When I was starting my career, in a “traditional” organization, there were different departments.
In a basement with no natural light, affectionately called the dungeon, we had System Administrators performing magic on Linux. In another area of the dungeon we had developers, bashing out reams of code at a rate of 1000 lines a minute. It smelled like pizza and worse.
On another floor, a little further up with a view of the car park, we had our testers. The developers would code, then send it over to the testers.
All of this was known as “Waterfall,” and we came to the conclusion in 2001 that this didn’t work too well. That’s how the Agile Manifesto was born. (Did you know 8th Light hosts this?!)
Along came DevOps, based upon the principles of Agile to address shortcomings of separate “Operations,” “Development,” and QA teams. The benefits have been well researched and documented in books such as “Accelerate”.
Amazon Web Services (AWS) defines DevOps as: “the combination of cultural philosophies, practices, and tools that increases an organization’s ability to deliver applications and services at high velocity.” They go on to describe DevOps as:
“development and operations teams are no longer “siloed.” Sometimes, these two teams are merged into a single team where the engineers work across the entire application lifecycle, from development and test to deployment to operations, and develop a range of skills not limited to a single function.”
DevOps addresses the problems with silos and improves the frequency of code deployments, hence giving clients the features they want quicker.
As a practice, DevOps changed the way a lot of folks throughout the delivery cycle work on projects.

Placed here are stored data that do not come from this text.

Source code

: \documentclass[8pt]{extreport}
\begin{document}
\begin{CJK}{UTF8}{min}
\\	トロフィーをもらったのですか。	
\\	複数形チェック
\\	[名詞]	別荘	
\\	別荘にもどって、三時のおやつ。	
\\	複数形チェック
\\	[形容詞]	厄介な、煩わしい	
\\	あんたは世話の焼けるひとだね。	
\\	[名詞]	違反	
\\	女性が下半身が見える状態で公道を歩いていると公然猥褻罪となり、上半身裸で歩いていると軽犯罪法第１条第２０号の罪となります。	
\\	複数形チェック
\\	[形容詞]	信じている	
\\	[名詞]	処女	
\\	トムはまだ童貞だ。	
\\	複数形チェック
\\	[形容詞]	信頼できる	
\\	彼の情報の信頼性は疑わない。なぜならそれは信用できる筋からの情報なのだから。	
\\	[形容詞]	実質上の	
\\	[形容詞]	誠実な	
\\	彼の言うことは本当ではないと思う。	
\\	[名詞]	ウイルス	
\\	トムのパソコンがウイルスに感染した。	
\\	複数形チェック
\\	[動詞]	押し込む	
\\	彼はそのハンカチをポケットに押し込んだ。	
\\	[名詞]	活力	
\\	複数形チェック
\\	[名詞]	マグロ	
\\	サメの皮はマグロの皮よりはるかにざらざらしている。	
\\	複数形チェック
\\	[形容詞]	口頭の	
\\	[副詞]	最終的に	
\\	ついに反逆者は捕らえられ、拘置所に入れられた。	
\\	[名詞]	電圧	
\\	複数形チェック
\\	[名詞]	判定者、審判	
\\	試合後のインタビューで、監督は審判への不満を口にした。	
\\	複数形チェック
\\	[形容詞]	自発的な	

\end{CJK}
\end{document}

DevOps also introduced the need for specialists who focus on monitoring and responding to the fundamental challenges that the practice exposed.
In this article I will talk about Site Reliability Engineering, what it means and where it comes from, and provide an overview of the metrics and tasks that Site Reliability Engineers focus on, and how they help teams work together and create a more reliable application.
Site Reliability Engineering
Site Reliability Engineering is a practice invented by Google and popularized in the book of the same name. They took the principles of DevOps and created a role based upon them. It has been said that if you could describe it with Java code, then DevOps would be an interface, then SRE implements that interface.
As the name suggests, Site Reliability Engineer is a specific role that allows engineers to focus on the reliability of the service. It is not a new name for a “DevOps Engineer,” which in turn was not a new name for a “System Administrator.” So how do we know if we should focus on reliability?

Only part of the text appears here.